● **What you will do**
The answer must be every line from the entries below that contains "aspx".

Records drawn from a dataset
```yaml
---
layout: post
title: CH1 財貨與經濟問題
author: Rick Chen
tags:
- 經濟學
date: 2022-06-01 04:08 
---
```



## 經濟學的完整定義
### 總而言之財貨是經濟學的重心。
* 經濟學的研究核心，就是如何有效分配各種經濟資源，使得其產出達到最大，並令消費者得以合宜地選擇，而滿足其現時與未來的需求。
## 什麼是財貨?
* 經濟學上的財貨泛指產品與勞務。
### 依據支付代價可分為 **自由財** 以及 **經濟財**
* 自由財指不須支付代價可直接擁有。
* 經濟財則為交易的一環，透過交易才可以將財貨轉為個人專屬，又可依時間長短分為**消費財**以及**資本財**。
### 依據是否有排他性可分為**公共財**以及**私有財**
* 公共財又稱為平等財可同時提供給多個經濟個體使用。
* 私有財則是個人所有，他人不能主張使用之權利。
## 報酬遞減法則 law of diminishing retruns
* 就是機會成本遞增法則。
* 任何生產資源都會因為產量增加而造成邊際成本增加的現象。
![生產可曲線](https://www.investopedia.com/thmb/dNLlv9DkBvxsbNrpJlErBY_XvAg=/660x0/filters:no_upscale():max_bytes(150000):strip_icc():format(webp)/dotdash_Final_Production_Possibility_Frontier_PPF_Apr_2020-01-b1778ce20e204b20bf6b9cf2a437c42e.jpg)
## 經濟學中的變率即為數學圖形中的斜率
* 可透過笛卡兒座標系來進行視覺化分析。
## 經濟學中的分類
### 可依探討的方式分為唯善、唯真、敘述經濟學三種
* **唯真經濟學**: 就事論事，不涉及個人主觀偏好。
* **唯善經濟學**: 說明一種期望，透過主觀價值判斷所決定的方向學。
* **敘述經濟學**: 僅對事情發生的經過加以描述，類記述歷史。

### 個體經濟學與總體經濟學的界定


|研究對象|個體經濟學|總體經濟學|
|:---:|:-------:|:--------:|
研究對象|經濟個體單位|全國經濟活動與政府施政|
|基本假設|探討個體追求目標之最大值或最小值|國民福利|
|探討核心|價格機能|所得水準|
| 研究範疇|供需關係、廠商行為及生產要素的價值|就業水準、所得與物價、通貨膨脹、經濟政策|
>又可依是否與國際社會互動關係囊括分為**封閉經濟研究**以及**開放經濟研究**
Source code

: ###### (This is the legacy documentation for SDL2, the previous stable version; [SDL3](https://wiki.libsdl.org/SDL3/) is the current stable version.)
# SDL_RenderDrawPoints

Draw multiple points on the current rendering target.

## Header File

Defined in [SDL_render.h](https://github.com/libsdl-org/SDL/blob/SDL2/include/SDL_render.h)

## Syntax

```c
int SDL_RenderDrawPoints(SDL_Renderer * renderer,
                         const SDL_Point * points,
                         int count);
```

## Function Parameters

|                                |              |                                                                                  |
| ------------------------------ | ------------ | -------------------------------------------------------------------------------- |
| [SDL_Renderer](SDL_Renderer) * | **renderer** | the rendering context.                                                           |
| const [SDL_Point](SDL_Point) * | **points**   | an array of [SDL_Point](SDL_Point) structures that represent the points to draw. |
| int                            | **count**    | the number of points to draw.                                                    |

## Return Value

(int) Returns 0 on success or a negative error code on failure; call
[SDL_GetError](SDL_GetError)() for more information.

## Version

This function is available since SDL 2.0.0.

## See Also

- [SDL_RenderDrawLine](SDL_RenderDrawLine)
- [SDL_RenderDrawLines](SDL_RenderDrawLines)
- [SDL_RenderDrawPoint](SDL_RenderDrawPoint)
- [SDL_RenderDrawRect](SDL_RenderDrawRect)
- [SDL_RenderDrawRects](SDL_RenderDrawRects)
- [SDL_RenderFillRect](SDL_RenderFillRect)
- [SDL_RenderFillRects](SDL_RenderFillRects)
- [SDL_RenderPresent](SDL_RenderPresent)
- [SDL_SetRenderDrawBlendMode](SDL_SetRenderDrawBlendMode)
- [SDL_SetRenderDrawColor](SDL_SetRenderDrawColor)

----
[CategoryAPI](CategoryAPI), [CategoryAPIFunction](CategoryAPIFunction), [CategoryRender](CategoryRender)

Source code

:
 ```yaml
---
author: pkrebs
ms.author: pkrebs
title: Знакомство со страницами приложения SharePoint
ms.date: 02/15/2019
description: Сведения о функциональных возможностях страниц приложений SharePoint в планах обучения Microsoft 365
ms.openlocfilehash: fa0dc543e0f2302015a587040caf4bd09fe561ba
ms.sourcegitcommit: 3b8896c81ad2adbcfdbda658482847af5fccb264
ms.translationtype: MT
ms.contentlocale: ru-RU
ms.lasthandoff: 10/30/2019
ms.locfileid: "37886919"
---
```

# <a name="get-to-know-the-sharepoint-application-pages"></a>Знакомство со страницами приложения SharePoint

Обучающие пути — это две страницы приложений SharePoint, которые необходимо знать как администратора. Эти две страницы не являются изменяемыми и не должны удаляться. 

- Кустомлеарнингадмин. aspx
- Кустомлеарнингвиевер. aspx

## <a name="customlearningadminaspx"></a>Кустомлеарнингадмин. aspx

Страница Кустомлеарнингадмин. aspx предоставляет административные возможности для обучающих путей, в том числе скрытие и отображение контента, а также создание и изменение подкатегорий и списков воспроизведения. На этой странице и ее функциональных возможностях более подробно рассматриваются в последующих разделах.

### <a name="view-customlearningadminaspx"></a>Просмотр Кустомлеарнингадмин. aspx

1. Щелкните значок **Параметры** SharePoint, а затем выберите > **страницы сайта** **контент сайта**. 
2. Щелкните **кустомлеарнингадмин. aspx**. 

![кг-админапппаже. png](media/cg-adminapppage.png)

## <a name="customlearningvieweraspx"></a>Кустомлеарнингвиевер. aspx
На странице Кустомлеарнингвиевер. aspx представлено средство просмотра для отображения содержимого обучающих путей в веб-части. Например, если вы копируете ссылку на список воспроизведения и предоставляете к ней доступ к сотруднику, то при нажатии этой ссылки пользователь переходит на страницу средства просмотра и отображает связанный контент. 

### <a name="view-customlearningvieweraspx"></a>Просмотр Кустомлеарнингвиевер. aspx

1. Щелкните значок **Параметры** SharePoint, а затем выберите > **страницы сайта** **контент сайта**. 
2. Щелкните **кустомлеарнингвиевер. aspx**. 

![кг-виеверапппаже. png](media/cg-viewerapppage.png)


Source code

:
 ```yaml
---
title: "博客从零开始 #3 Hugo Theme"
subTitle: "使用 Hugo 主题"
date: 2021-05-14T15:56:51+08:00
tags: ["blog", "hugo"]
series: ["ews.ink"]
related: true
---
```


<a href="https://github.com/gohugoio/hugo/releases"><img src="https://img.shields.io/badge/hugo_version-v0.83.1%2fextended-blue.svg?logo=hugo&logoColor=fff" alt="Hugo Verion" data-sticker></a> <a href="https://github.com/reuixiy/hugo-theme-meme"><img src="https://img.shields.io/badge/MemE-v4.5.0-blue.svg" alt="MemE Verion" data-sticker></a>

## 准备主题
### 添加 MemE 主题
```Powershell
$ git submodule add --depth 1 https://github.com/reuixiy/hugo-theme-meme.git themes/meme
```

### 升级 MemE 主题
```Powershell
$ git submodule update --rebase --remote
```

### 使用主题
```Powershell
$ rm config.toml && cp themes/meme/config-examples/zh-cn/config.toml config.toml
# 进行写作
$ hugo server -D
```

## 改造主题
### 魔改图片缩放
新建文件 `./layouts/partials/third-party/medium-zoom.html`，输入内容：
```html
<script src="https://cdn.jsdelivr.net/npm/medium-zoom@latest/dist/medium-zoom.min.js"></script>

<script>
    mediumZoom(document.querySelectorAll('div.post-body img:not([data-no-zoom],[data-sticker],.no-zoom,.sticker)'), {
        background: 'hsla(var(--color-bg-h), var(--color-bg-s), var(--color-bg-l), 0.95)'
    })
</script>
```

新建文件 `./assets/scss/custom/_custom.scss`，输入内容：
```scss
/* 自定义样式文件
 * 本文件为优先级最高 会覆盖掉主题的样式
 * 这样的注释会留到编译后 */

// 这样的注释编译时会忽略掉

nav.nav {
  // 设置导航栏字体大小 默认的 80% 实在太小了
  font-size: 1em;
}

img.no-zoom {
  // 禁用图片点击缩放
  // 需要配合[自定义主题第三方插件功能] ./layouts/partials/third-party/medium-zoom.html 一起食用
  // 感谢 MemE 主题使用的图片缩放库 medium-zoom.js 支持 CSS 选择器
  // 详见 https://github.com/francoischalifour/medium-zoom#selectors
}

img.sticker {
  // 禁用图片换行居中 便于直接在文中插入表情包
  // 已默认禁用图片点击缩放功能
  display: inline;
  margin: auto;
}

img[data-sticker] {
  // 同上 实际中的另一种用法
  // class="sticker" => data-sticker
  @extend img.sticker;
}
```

● **Task result**
- Кустомлеарнингадмин. aspx
- Кустомлеарнингвиевер. aspx
## <a name="customlearningadminaspx"></a>Кустомлеарнингадмин. aspx
Страница Кустомлеарнингадмин. aspx предоставляет административные возможности для обучающих путей, в том числе скрытие и отображение контента, а также создание и изменение подкатегорий и списков воспроизведения. На этой странице и ее функциональных возможностях более подробно рассматриваются в последующих разделах.
### <a name="view-customlearningadminaspx"></a>Просмотр Кустомлеарнингадмин. aspx
2. Щелкните **кустомлеарнингадмин. aspx**. 
## <a name="customlearningvieweraspx"></a>Кустомлеарнингвиевер. aspx
На странице Кустомлеарнингвиевер. aspx представлено средство просмотра для отображения содержимого обучающих путей в веб-части. Например, если вы копируете ссылку на список воспроизведения и предоставляете к ней доступ к сотруднику, то при нажатии этой ссылки пользователь переходит на страницу средства просмотра и отображает связанный контент. 
### <a name="view-customlearningvieweraspx"></a>Просмотр Кустомлеарнингвиевер. aspx
2. Щелкните **кустомлеарнингвиевер. aspx**. 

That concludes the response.